_Work to be completed_
A single number is the answer: the count of lines in the listing below that contain "width".
=-=-=-=-=
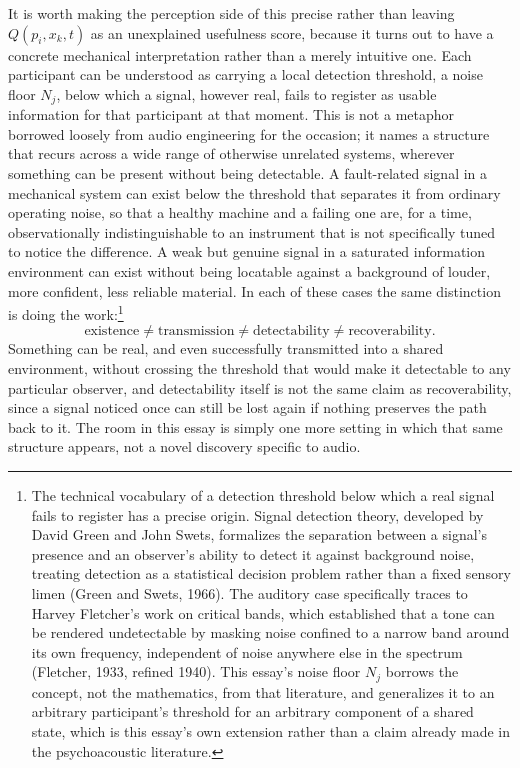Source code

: \documentclass[12pt]{article}
\begin{document}
It is worth making the perception side of this precise rather than leaving $Q(p_i, x_k, t)$ as an unexplained usefulness score, because it turns out to have a concrete mechanical interpretation rather than a merely intuitive one. Each participant can be understood as carrying a local detection threshold, a noise floor $N_j$, below which a signal, however real, fails to register as usable information for that participant at that moment. This is not a metaphor borrowed loosely from audio engineering for the occasion; it names a structure that recurs across a wide range of otherwise unrelated systems, wherever something can be present without being detectable. A fault-related signal in a mechanical system can exist below the threshold that separates it from ordinary operating noise, so that a healthy machine and a failing one are, for a time, observationally indistinguishable to an instrument that is not specifically tuned to notice the difference. A weak but genuine signal in a saturated information environment can exist without being locatable against a background of louder, more confident, less reliable material. In each of these cases the same distinction is doing the work:\footnote{The technical vocabulary of a detection threshold below which a real signal fails to register has a precise origin. Signal detection theory, developed by David Green and John Swets, formalizes the separation between a signal's presence and an observer's ability to detect it against background noise, treating detection as a statistical decision problem rather than a fixed sensory limen (Green and Swets, 1966). The auditory case specifically traces to Harvey Fletcher's work on critical bands, which established that a tone can be rendered undetectable by masking noise confined to a narrow band around its own frequency, independent of noise anywhere else in the spectrum (Fletcher, 1933, refined 1940). This essay's noise floor $N_j$ borrows the concept, not the mathematics, from that literature, and generalizes it to an arbitrary participant's threshold for an arbitrary component of a shared state, which is this essay's own extension rather than a claim already made in the psychoacoustic literature.}
\[
\text{existence} \neq \text{transmission} \neq \text{detectability} \neq \text{recoverability}.
\]
Something can be real, and even successfully transmitted into a shared environment, without crossing the threshold that would make it detectable to any particular observer, and detectability itself is not the same claim as recoverability, since a signal noticed once can still be lost again if nothing preserves the path back to it. The room in this essay is simply one more setting in which that same structure appears, not a novel discovery specific to audio.
\end{document}
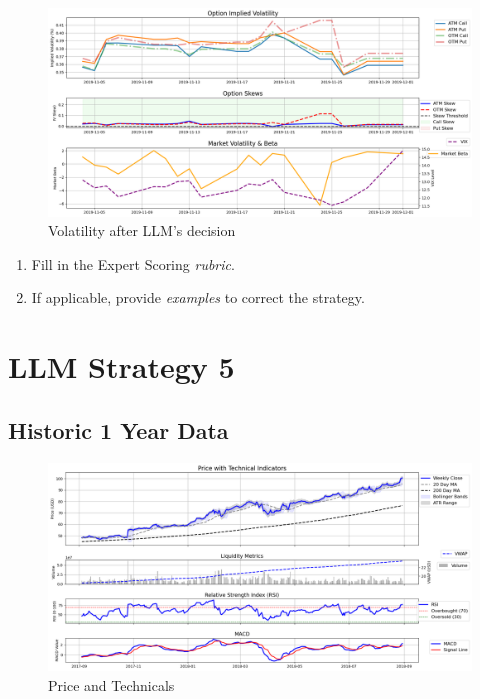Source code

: \documentclass[8pt]{scrartcl}
\begin{document}
\begin{figure}[H]
    \centering
    \includegraphics[width=1\linewidth]{judge_reviews/TSLA_M_gpt-4o-mini/2019-11-01/llm_Market_Volatility_&_Beta.png}
    \caption{Volatility after LLM's decision}
\end{figure}

\begin{tcolorbox}[colback=blue!10, colframe=blue!60, title=\textbf{TASKS}, sharp corners=southwest]
\begin{enumerate}
    \item Fill in the Expert Scoring \textit{rubric}.
    \item If applicable, provide \textit{examples} to correct the strategy.
\end{enumerate}
\end{tcolorbox}
\newpage


\section*{LLM Strategy 5}
\label{app:s5}

\subsection*{Historic 1 Year Data}

\begin{figure}[H]
    \centering
    \includegraphics[width=1\linewidth]{judge_reviews//AMZN_M_gpt-4o-mini//2018-09-01/judge_Price_with_Technical_Indicators.png}
    \caption{Price and Technicals}
\end{figure}
\end{document}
=-=-=-=-=
_Answer for this exercise_
2